I can't count how many times I've heard representatives from every news media company bad mouth the competition, the worst being United Business Media and Reed Business editorial. That can be expected from the business side of those organizations, but it is unprofessional from the journalists. Writers and editors from every form of media should be sharing their information, balancing each other for the purpose of creating considered, thoughtful communication that the audience can trust. Bloggers internal and external to industry, who seek the trust of their audience, should participate in the collaboration to make sure that what they are about to share is accurate, even if it only to a degree.

Part of this can be accomplished by adhering to the principals and ethics established by organizations like PRSA and the Society of Professional Journalists. As I pointed out a few months ago, very few practitioners on either side were even aware those principals exist. And that takes me to my next point.

Communicators who seek to be considered professional need to act like professionals. Any idiot can sign up for a blog on Google. It takes someone with training in communications to make that blog valuable. As much as I appreciate the concepts published by David Scott Meerman one thing he only touches on is that using new media to promote your company doesn't do any good unless you know how to communicate. And there are just not enough trained communicators for every company to have one.

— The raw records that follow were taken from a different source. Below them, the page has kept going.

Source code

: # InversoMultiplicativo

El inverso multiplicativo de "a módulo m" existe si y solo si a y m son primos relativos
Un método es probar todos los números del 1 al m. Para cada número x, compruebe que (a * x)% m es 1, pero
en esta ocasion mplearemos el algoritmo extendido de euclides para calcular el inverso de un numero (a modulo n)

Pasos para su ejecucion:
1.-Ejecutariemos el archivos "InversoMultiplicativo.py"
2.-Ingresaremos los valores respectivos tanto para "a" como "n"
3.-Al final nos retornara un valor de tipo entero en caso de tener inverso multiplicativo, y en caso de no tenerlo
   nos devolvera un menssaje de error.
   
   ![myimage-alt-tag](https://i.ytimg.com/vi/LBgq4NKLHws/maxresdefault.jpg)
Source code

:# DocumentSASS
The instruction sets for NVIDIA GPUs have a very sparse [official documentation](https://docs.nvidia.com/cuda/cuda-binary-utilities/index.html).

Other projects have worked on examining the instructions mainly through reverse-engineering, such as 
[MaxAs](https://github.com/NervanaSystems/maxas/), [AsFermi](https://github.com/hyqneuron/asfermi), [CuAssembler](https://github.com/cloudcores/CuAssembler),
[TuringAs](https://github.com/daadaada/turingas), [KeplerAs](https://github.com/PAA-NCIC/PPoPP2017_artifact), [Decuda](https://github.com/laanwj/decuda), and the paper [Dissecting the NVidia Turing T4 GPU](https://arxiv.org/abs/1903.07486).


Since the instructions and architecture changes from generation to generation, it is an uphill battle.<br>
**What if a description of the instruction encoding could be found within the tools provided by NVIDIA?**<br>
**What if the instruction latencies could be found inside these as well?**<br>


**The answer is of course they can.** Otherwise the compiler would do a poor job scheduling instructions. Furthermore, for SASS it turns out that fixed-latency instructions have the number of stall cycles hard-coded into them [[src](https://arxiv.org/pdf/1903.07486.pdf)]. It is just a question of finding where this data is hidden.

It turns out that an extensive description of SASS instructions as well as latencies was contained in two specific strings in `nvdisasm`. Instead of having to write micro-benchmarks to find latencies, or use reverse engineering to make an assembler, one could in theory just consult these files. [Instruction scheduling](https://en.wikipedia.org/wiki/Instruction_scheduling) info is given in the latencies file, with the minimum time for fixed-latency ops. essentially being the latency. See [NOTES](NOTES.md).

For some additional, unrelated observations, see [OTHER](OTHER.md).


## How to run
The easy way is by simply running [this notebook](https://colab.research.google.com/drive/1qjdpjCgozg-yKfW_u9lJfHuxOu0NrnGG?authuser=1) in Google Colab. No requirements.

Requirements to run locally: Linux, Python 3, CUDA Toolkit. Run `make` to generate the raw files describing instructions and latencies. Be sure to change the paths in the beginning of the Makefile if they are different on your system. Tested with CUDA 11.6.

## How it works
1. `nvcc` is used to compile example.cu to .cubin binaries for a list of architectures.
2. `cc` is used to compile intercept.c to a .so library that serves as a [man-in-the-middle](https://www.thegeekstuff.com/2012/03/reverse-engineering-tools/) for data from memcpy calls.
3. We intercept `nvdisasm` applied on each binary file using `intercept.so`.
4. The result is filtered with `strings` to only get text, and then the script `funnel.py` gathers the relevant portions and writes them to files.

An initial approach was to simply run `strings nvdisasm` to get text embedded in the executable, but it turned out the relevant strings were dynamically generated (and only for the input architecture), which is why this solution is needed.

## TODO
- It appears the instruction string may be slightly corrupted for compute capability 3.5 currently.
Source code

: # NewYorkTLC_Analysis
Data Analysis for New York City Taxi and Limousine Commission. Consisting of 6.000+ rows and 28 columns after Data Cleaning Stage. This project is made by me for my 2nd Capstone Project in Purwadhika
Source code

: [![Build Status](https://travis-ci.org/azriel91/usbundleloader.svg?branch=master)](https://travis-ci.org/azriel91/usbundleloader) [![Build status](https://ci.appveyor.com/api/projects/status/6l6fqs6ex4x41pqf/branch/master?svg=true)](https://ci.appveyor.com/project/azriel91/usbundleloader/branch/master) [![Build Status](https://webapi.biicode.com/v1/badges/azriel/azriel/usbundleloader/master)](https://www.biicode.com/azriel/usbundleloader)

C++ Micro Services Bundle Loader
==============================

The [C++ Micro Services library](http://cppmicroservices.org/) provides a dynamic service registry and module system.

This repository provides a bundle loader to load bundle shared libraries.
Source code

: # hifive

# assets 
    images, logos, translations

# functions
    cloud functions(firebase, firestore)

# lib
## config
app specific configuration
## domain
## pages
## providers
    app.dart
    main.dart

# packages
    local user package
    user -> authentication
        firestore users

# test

Many companies are retreating behind wall fortresses, pushing employees to establish blogs that speak only to their current customer base. But the efforts are hollow because they don't encourage real discussion. Journalists know how to create interest and uncover bullshit. That's why they need to stay independent.
But media companies need to let their communicators have the freedom to work outside their own fortress and build stories with the help of all their compatriots. It's time for a real "fourth estate" of professionals. This is not the end of journalism as we know it. This could be the golden age.

We'll be back with our regular program of interviews with media players in the next few weeks. Thanks to everyone for their support and encouragement.